High interstitial fluid pressure enhances USP1-dependent KIF11 protein stability to promote hepatocellular carcinoma progression.

BACKGROUND

HCC is characterized by a high interstitial fluid pressure (HIFP) environment, which appears to support cancer cell survival. However, the mechanisms behind this phenomenon are not fully understood.

METHODS

This study investigates the role of kinesin family member 11 (KIF11) in HCC under HIFP conditions, using both in vivo and in vitro models. In vitro experiments replicated the HIFP environment to observe changes in HCC cell behavior and protein expression, while in vivo studies involved mice portal hypertension to create an orthotopic liver cancer model, allowing for the evaluation of tumor progression. Additionally, clinical samples from HCC patients were analyzed for consistency with the experimental findings.

RESULTS

Results demonstrated that the HIFP environment significantly increased the proliferation, invasion, and metastasis in HCC cells.
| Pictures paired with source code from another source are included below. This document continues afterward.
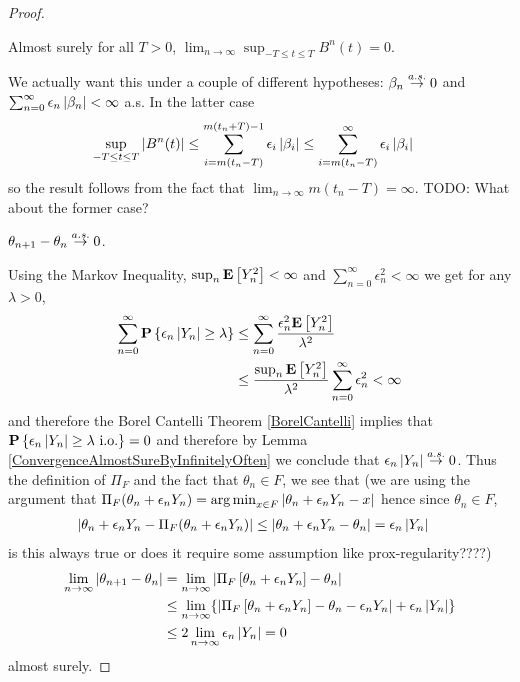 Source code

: \begin{proof}
\begin{clm}Almost surely for all $T > 0$, $\lim_{n \to \infty} \sup_{-T \leq t \leq T} B^n(t) = 0$.
\end{clm}

We actually want this under a couple of different hypotheses: $\beta_n \overset{a.s.}\to 0$ and $\sum_{n=0}^\infty \epsilon_n \left \vert \beta_n \right \vert < \infty$ a.s.  In the latter case 
\begin{align*}
\sup_{-T \leq t \leq T} \left \vert B^n(t) \right \vert &\leq \sum_{i=m(t_n -T)}^{m(t_n+T) -1} \epsilon_i \left \vert \beta_i \right \vert \leq \sum_{i=m(t_n -T)}^{\infty} \epsilon_i \left \vert \beta_i \right \vert 
\end{align*}
so the result follows from the fact that $\lim_{n \to \infty} m(t_n -T) = \infty$.  TODO: What about the former case?

\begin{clm}$\theta_{n+1} - \theta_n \overset{a.s.}\to 0$.
\end{clm}
Using the Markov Inequality, $\sup_n \textbf{E}\left[Y_n^2\right] < \infty$ and $\sum_{n=0}^\infty \epsilon_n^2 <\infty$ we get for any $\lambda > 0$,
\begin{align*}
\sum_{n=0}^\infty \textbf{P}\left \{\epsilon_n \left \vert Y_n \right \vert \geq \lambda \right \} &\leq 
\sum_{n=0}^\infty \frac{\epsilon_n^2 \textbf{E}\left[Y_n^2\right]}{\lambda^2} \\
&\leq \frac{\sup_n \textbf{E}\left[Y_n^2\right]}{\lambda^2} \sum_{n=0}^\infty \epsilon_n^2  < \infty
\end{align*}
and therefore the Borel Cantelli Theorem \ref{BorelCantelli} implies that $\textbf{P}\left \{\epsilon_n \left \vert Y_n \right \vert \geq \lambda \text{ i.o.} \right \} = 0$ and therefore by Lemma \ref{ConvergenceAlmostSureByInfinitelyOften} we conclude that $\epsilon_n \left \vert Y_n \right \vert \overset{a.s.}\to 0$.  Thus the definition of $\Pi_F$ and the fact that $\theta_n \in F$, we see that (we are using the argument that $\Pi_F(\theta_n + \epsilon_n Y_n) = \operatorname*{arg\,min}_{x \in F} \left \vert \theta_n + \epsilon_n Y_n - x \right \vert$ hence since $\theta_n \in F$,
\begin{align*}
\left \vert \theta_n + \epsilon_n Y_n - \Pi_F(\theta_n + \epsilon_n Y_n) \right \vert &\leq \left \vert \theta_n + \epsilon_n Y_n - \theta_n \right \vert = \epsilon_n \left \vert Y_n \right \vert
\end{align*}
is this always true or does it require some assumption like prox-regularity????)
\begin{align*}
\lim_{n \to \infty} \left \vert \theta_{n+1} - \theta_n  \right \vert &= \lim_{n \to \infty} \left \vert  \Pi_F \left[ \theta_n + \epsilon_n Y_n \right] - \theta_n  \right \vert \\
&\leq  \lim_{n \to \infty} \lbrace \left \vert  \Pi_F \left[ \theta_n + \epsilon_n Y_n \right] - \theta_n - \epsilon_n Y_n \right \vert + \epsilon_n \left \vert Y_n \right \vert \rbrace \\
&\leq 2 \lim_{n \to \infty} \epsilon_n \left \vert  Y_n \right \vert  = 0
\end{align*}
almost surely.



\end{proof}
Omics analysis and subsequent molecular validation revealed that KIF11 protein levels were markedly upregulated under HIFP, despite no significant change in mRNA levels. Further investigation showed that this upregulation was linked to a reduction in KIF11's ubiquitin-mediated degradation, suggesting that the HIFP environment stabilizes KIF11 expression by inhibiting its degradation pathway. Co-immunoprecipitation and proteomic analysis identified ubiquitin-specific peptidase 1 (USP1) as a crucial factor in this process, deubiquitinating KIF11 at the K77 site, thus stabilizing its protein levels. Clinical analysis confirmed that both USP1 and KIF11 were significantly overexpressed in HCC patients with portal hypertension, with a strong correlation between the two. Inhibition of USP1 using ML323 significantly reduced KIF11 protein levels and suppressed tumor progression in the mouse model.

CONCLUSION

These findings suggest that the HIFP environment fosters HCC progression through USP1-mediated stabilization of KIF11, highlighting USP1 as a potential therapeutic target, especially in patients with portal hypertension.